I am nothing like my mother—I am a big achiever. I excel at math and sports and friends. I am a serious competitor and have no patience for people who can’t keep up. Teachers and coaches smile on me. Despite the fact that I love math, my favorite high school teacher is the English teacher Margaret Metzger. I love her because she is young and feisty. She is the only adult I know who asks questions with genuine curiosity and encourages us to write and talk about taboo subjects like sex and romance and religion and politics. Mrs. Metzger says to me, “Sara, everything you touch turns to gold.” She muses that my parents must be stellar.
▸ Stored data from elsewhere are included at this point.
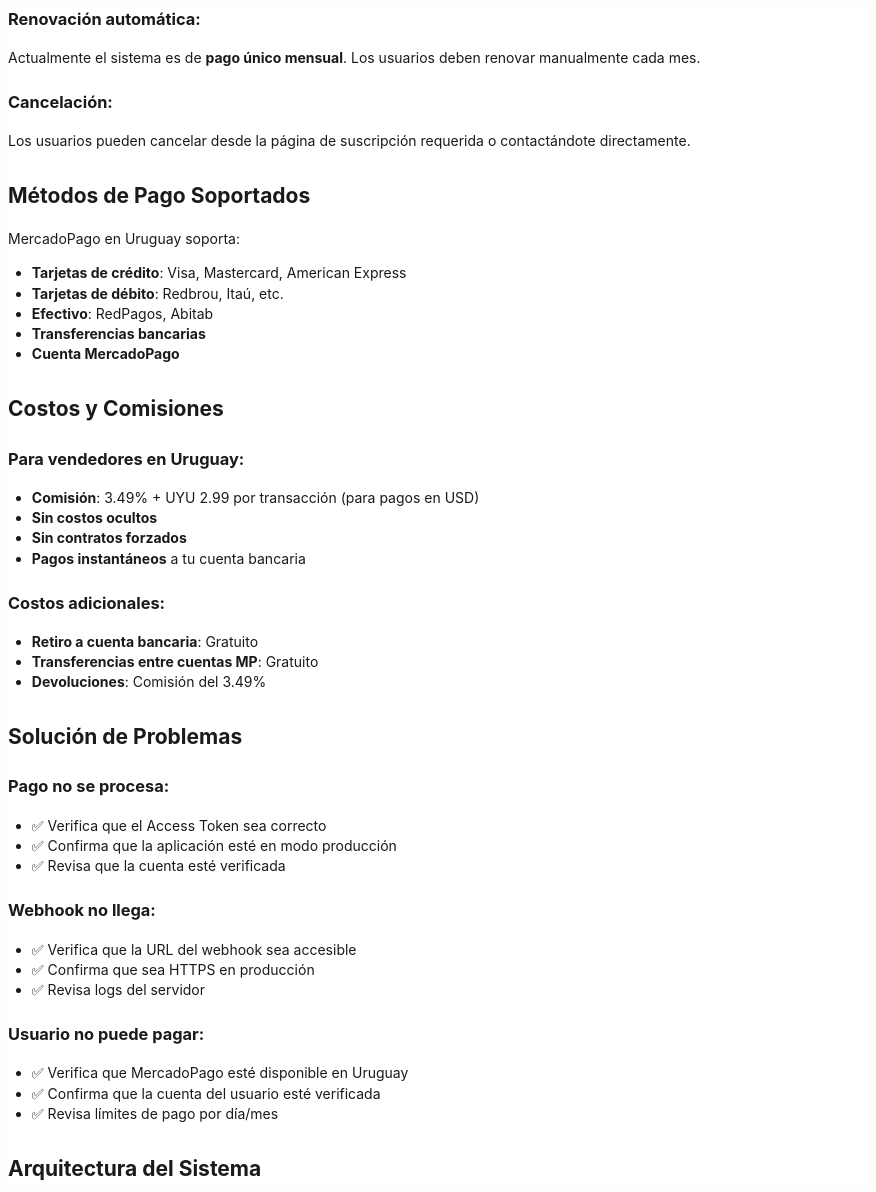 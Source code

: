 ### Renovación automática:
Actualmente el sistema es de **pago único mensual**. Los usuarios deben renovar manualmente cada mes.

### Cancelación:
Los usuarios pueden cancelar desde la página de suscripción requerida o contactándote directamente.

## Métodos de Pago Soportados

MercadoPago en Uruguay soporta:
- **Tarjetas de crédito**: Visa, Mastercard, American Express
- **Tarjetas de débito**: Redbrou, Itaú, etc.
- **Efectivo**: RedPagos, Abitab
- **Transferencias bancarias**
- **Cuenta MercadoPago**

## Costos y Comisiones

### Para vendedores en Uruguay:
- **Comisión**: 3.49% + UYU 2.99 por transacción (para pagos en USD)
- **Sin costos ocultos**
- **Sin contratos forzados**
- **Pagos instantáneos** a tu cuenta bancaria

### Costos adicionales:
- **Retiro a cuenta bancaria**: Gratuito
- **Transferencias entre cuentas MP**: Gratuito
- **Devoluciones**: Comisión del 3.49%

## Solución de Problemas

### Pago no se procesa:
- ✅ Verifica que el Access Token sea correcto
- ✅ Confirma que la aplicación esté en modo producción
- ✅ Revisa que la cuenta esté verificada

### Webhook no llega:
- ✅ Verifica que la URL del webhook sea accesible
- ✅ Confirma que sea HTTPS en producción
- ✅ Revisa logs del servidor

### Usuario no puede pagar:
- ✅ Verifica que MercadoPago esté disponible en Uruguay
- ✅ Confirma que la cuenta del usuario esté verificada
- ✅ Revisa límites de pago por día/mes

## Arquitectura del Sistema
I don’t reveal the truth about my home life, that my father—though a handsome, successful CEO—is an alcoholic, and my mother was so depressed during my early childhood that she stayed in bed for weeks at a time. I just smile.
Actually, my mother is doing well these days. She finished her degree, is working as a geriatric social worker, part-time. She and my father look dazzling again, all glitter and gold when they go out on the town, and she is witty and engaging in conversations with friends. She writes letters to the editor of the Boston Globe on progressive causes and they get published. She is the attractive Wellesley College intellect once again, and she revels in it.
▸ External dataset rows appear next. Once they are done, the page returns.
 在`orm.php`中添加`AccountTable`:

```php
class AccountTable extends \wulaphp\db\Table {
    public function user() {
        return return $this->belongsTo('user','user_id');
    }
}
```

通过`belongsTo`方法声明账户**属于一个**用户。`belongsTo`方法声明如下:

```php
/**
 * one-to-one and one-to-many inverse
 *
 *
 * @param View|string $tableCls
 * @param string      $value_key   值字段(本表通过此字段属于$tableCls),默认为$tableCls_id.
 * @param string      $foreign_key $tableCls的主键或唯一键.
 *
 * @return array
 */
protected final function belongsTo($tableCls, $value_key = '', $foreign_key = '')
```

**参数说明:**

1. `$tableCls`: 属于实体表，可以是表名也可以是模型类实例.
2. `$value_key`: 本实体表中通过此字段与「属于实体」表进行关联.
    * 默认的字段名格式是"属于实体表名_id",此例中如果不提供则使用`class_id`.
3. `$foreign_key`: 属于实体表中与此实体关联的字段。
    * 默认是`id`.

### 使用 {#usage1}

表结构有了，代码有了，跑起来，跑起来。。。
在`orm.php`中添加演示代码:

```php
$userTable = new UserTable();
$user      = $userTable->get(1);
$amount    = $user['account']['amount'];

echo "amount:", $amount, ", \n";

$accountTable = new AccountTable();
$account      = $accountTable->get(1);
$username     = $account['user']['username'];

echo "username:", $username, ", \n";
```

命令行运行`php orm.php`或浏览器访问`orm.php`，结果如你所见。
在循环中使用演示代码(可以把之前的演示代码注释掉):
One day after hockey practice, I use the shower in my parents’ bathroom because the water pressure there is better. I find my mother’s new pills on the sink. The bottle is wide and clear this time and the prescription says “lithium.”
I call to her, “What are these for, Mom?”
“Oh, that’s just something I take to keep me from getting depressed.”
Maybe these are why she’s healthy.
My feelings about my mother’s depressions are confused. When it comes time to write a high school senior honors paper for Madeline Morris’ class, I decide to do some research into what this “lithium” is for. I learn that lithium works for people with manic-depression disease, and conversely, if lithium works for you, that is diagnostic of being a manic-depressive. I report this to her one afternoon, thinking this will be of some comfort. There is a name for what she has and a cure.
“Mom, the scientists have proven that if lithium is a cure for your depression, that means you have Manic-Depression.” I think this is pretty cool—to have a definition and a cure. But my mom takes the label as an accusation.
“I am NOT manic and definitely DON’T have manic-depression.” Her face gets tight and she is emphatic. There is no room to argue with this tone. I get that she accepts the idea of her clinical depression. Yet not the stigma of insanity that goes with the term “manic.” And I do agree, she’s never shown any signs of mania. I wonder why lithium works.
“Mom, when did you start taking these things?
“Since you were about fifteen.”
That must explains why she’s been well since then.
“How does it work?”
“No one seems to know. But thank goodness it does.”
I begin to put some pieces together, and realize that when she is on lithium, she is stable, happy, capable; without it, she is a train wreck. When she felt fine, she reasoned that she didn’t need the medicine anymore, it might have long-term side effects and who wants to take pills anyway. So she’d take herself off it. And begin a rapid free fall to mental catastrophe and inability to function.
Our first open conversations about our family history of depression followed. I am almost off to college—she must think I’m old enough to know. I knew my grandfather, her father, Lewis, had been a pillar in his community, president of his company, president of his synagogue and chairman of numerous charities in the proud New England city of Worcester. He was the father of three accomplished children and ten grandchildren, several Ivy Leaguers among them. An immigrant’s son, he had gone to Harvard on scholarship when the university still maintained a quota for Jews. But he had been in the depths of a cruel depression when he had died, in his early eighties, of cancer the year before, leaving this world with a self-assessment, painfully distorted by the disease, that his life had been worthless.
“Mom, what happened to Grandpa?” I knew that he’d been through electric shock in the 1950s. But families didn’t talk about these things then, appearances were kept up and the illusion of his invulnerability had been carefully maintained.
“He had a devastating depression after your aunt and uncle, and I were all grown.” My mom looked off into the distance, sadness in her voice. “Electric shock was the treatment of choice at the time. It was horrible, but it gave him his life back.”
“So he suffered with depression even back then? Not just recently?”
“Yes, I’m sorry to say. He had the family disease.”